## Assignment
With the pictures omitted, write out the entries that follow exactly as they stand.

──────── Supplied material

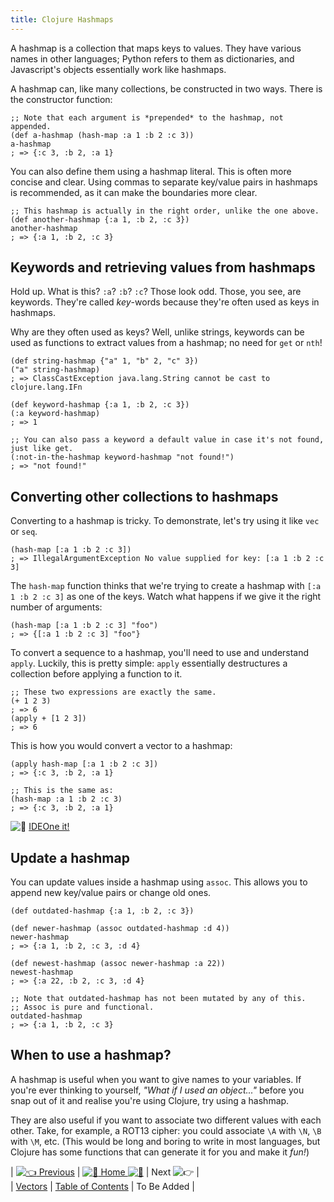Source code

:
 ```yaml
---
title: Clojure Hashmaps
---
```

A hashmap is a collection that maps keys to values. They have various names in other languages; Python refers to them as dictionaries, and Javascript's objects essentially work like hashmaps.

A hashmap can, like many collections, be constructed in two ways. There is the constructor function:

    ;; Note that each argument is *prepended* to the hashmap, not appended.
    (def a-hashmap (hash-map :a 1 :b 2 :c 3))
    a-hashmap
    ; => {:c 3, :b 2, :a 1}

You can also define them using a hashmap literal. This is often more concise and clear. Using commas to separate key/value pairs in hashmaps is recommended, as it can make the boundaries more clear.

    ;; This hashmap is actually in the right order, unlike the one above.
    (def another-hashmap {:a 1, :b 2, :c 3})
    another-hashmap
    ; => {:a 1, :b 2, :c 3}

## Keywords and retrieving values from hashmaps

Hold up. What is this? `:a`? `:b`? `:c`? Those look odd. Those, you see, are keywords. They're called _key_-words because they're often used as keys in hashmaps.

Why are they often used as keys? Well, unlike strings, keywords can be used as functions to extract values from a hashmap; no need for `get` or `nth`!

    (def string-hashmap {"a" 1, "b" 2, "c" 3})
    ("a" string-hashmap)
    ; => ClassCastException java.lang.String cannot be cast to clojure.lang.IFn

    (def keyword-hashmap {:a 1, :b 2, :c 3})
    (:a keyword-hashmap)
    ; => 1

    ;; You can also pass a keyword a default value in case it's not found, just like get.
    (:not-in-the-hashmap keyword-hashmap "not found!")
    ; => "not found!"

## Converting other collections to hashmaps

Converting to a hashmap is tricky. To demonstrate, let's try using it like `vec` or `seq`.

    (hash-map [:a 1 :b 2 :c 3])
    ; => IllegalArgumentException No value supplied for key: [:a 1 :b 2 :c 3]

The `hash-map` function thinks that we're trying to create a hashmap with `[:a 1 :b 2 :c 3]` as one of the keys. Watch what happens if we give it the right number of arguments:

    (hash-map [:a 1 :b 2 :c 3] "foo")
    ; => {[:a 1 :b 2 :c 3] "foo"}

To convert a sequence to a hashmap, you'll need to use and understand `apply`. Luckily, this is pretty simple: `apply` essentially destructures a collection before applying a function to it.

    ;; These two expressions are exactly the same.
    (+ 1 2 3)
    ; => 6
    (apply + [1 2 3])
    ; => 6

This is how you would convert a vector to a hashmap:

    (apply hash-map [:a 1 :b 2 :c 3])
    ; => {:c 3, :b 2, :a 1}

    ;; This is the same as:
    (hash-map :a 1 :b 2 :c 3)
    ; => {:c 3, :b 2, :a 1}

![:rocket:](//forum.freecodecamp.com/images/emoji/emoji_one/rocket.png?v=2 ":rocket:") <a href='https://ideone.com/k9cOjo' target='_blank' rel='nofollow'>IDEOne it!</a>

## Update a hashmap

You can update values inside a hashmap using `assoc`. This allows you to append new key/value pairs or change old ones.

    (def outdated-hashmap {:a 1, :b 2, :c 3})

    (def newer-hashmap (assoc outdated-hashmap :d 4))
    newer-hashmap
    ; => {:a 1, :b 2, :c 3, :d 4}

    (def newest-hashmap (assoc newer-hashmap :a 22))
    newest-hashmap
    ; => {:a 22, :b 2, :c 3, :d 4}

    ;; Note that outdated-hashmap has not been mutated by any of this.
    ;; Assoc is pure and functional.
    outdated-hashmap
    ; => {:a 1, :b 2, :c 3}

## When to use a hashmap?

A hashmap is useful when you want to give names to your variables. If you're ever thinking to yourself, _"What if I used an object..."_ before you snap out of it and realise you're using Clojure, try using a hashmap.

They are also useful if you want to associate two different values with each other. Take, for example, a ROT13 cipher: you could associate `\A` with `\N`, `\B` with `\M`, etc. (This would be long and boring to write in most languages, but Clojure has some functions that can generate it for you and make it _fun!_)

| [![:point_left:](//forum.freecodecamp.com/images/emoji/emoji_one/point_left.png?v=2 ":point_left:") Previous](//forum.freecodecamp.com/t/clojure-vectors/18421) | [![:book:](//forum.freecodecamp.com/images/emoji/emoji_one/book.png?v=2 ":book:") Home ![:book:](//forum.freecodecamp.com/images/emoji/emoji_one/book.png?v=2 ":book:")](//forum.freecodecamp.com/t/clojure-resources/18422) | Next ![:point_right:](//forum.freecodecamp.com/images/emoji/emoji_one/point_right.png?v=2 ":point_right:") |  
| [Vectors](//forum.freecodecamp.com/t/clojure-vectors/18421) | [Table of Contents](//forum.freecodecamp.com/t/clojure-resources/18422) | To Be Added |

────────────────

## Written response
Source code

:
 ```yaml
---
title: Clojure Hashmaps
---
```

A hashmap is a collection that maps keys to values. They have various names in other languages; Python refers to them as dictionaries, and Javascript's objects essentially work like hashmaps.

A hashmap can, like many collections, be constructed in two ways. There is the constructor function:

    ;; Note that each argument is *prepended* to the hashmap, not appended.
    (def a-hashmap (hash-map :a 1 :b 2 :c 3))
    a-hashmap
    ; => {:c 3, :b 2, :a 1}

You can also define them using a hashmap literal. This is often more concise and clear. Using commas to separate key/value pairs in hashmaps is recommended, as it can make the boundaries more clear.

    ;; This hashmap is actually in the right order, unlike the one above.
    (def another-hashmap {:a 1, :b 2, :c 3})
    another-hashmap
    ; => {:a 1, :b 2, :c 3}

## Keywords and retrieving values from hashmaps

Hold up. What is this? `:a`? `:b`? `:c`? Those look odd. Those, you see, are keywords. They're called _key_-words because they're often used as keys in hashmaps.

Why are they often used as keys? Well, unlike strings, keywords can be used as functions to extract values from a hashmap; no need for `get` or `nth`!

    (def string-hashmap {"a" 1, "b" 2, "c" 3})
    ("a" string-hashmap)
    ; => ClassCastException java.lang.String cannot be cast to clojure.lang.IFn

    (def keyword-hashmap {:a 1, :b 2, :c 3})
    (:a keyword-hashmap)
    ; => 1

    ;; You can also pass a keyword a default value in case it's not found, just like get.
    (:not-in-the-hashmap keyword-hashmap "not found!")
    ; => "not found!"

## Converting other collections to hashmaps

Converting to a hashmap is tricky. To demonstrate, let's try using it like `vec` or `seq`.

    (hash-map [:a 1 :b 2 :c 3])
    ; => IllegalArgumentException No value supplied for key: [:a 1 :b 2 :c 3]

The `hash-map` function thinks that we're trying to create a hashmap with `[:a 1 :b 2 :c 3]` as one of the keys. Watch what happens if we give it the right number of arguments:

    (hash-map [:a 1 :b 2 :c 3] "foo")
    ; => {[:a 1 :b 2 :c 3] "foo"}

To convert a sequence to a hashmap, you'll need to use and understand `apply`. Luckily, this is pretty simple: `apply` essentially destructures a collection before applying a function to it.

    ;; These two expressions are exactly the same.
    (+ 1 2 3)
    ; => 6
    (apply + [1 2 3])
    ; => 6

This is how you would convert a vector to a hashmap:

    (apply hash-map [:a 1 :b 2 :c 3])
    ; => {:c 3, :b 2, :a 1}

    ;; This is the same as:
    (hash-map :a 1 :b 2 :c 3)
    ; => {:c 3, :b 2, :a 1}

![:rocket:](//forum.freecodecamp.com/images/emoji/emoji_one/rocket.png?v=2 ":rocket:") <a href='https://ideone.com/k9cOjo' target='_blank' rel='nofollow'>IDEOne it!</a>

## Update a hashmap

You can update values inside a hashmap using `assoc`. This allows you to append new key/value pairs or change old ones.

    (def outdated-hashmap {:a 1, :b 2, :c 3})

    (def newer-hashmap (assoc outdated-hashmap :d 4))
    newer-hashmap
    ; => {:a 1, :b 2, :c 3, :d 4}

    (def newest-hashmap (assoc newer-hashmap :a 22))
    newest-hashmap
    ; => {:a 22, :b 2, :c 3, :d 4}

    ;; Note that outdated-hashmap has not been mutated by any of this.
    ;; Assoc is pure and functional.
    outdated-hashmap
    ; => {:a 1, :b 2, :c 3}

## When to use a hashmap?

A hashmap is useful when you want to give names to your variables. If you're ever thinking to yourself, _"What if I used an object..."_ before you snap out of it and realise you're using Clojure, try using a hashmap.

They are also useful if you want to associate two different values with each other. Take, for example, a ROT13 cipher: you could associate `\A` with `\N`, `\B` with `\M`, etc. (This would be long and boring to write in most languages, but Clojure has some functions that can generate it for you and make it _fun!_)

| [![:point_left:](//forum.freecodecamp.com/images/emoji/emoji_one/point_left.png?v=2 ":point_left:") Previous](//forum.freecodecamp.com/t/clojure-vectors/18421) | [![:book:](//forum.freecodecamp.com/images/emoji/emoji_one/book.png?v=2 ":book:") Home ![:book:](//forum.freecodecamp.com/images/emoji/emoji_one/book.png?v=2 ":book:")](//forum.freecodecamp.com/t/clojure-resources/18422) | Next ![:point_right:](//forum.freecodecamp.com/images/emoji/emoji_one/point_right.png?v=2 ":point_right:") |  
| [Vectors](//forum.freecodecamp.com/t/clojure-vectors/18421) | [Table of Contents](//forum.freecodecamp.com/t/clojure-resources/18422) | To Be Added |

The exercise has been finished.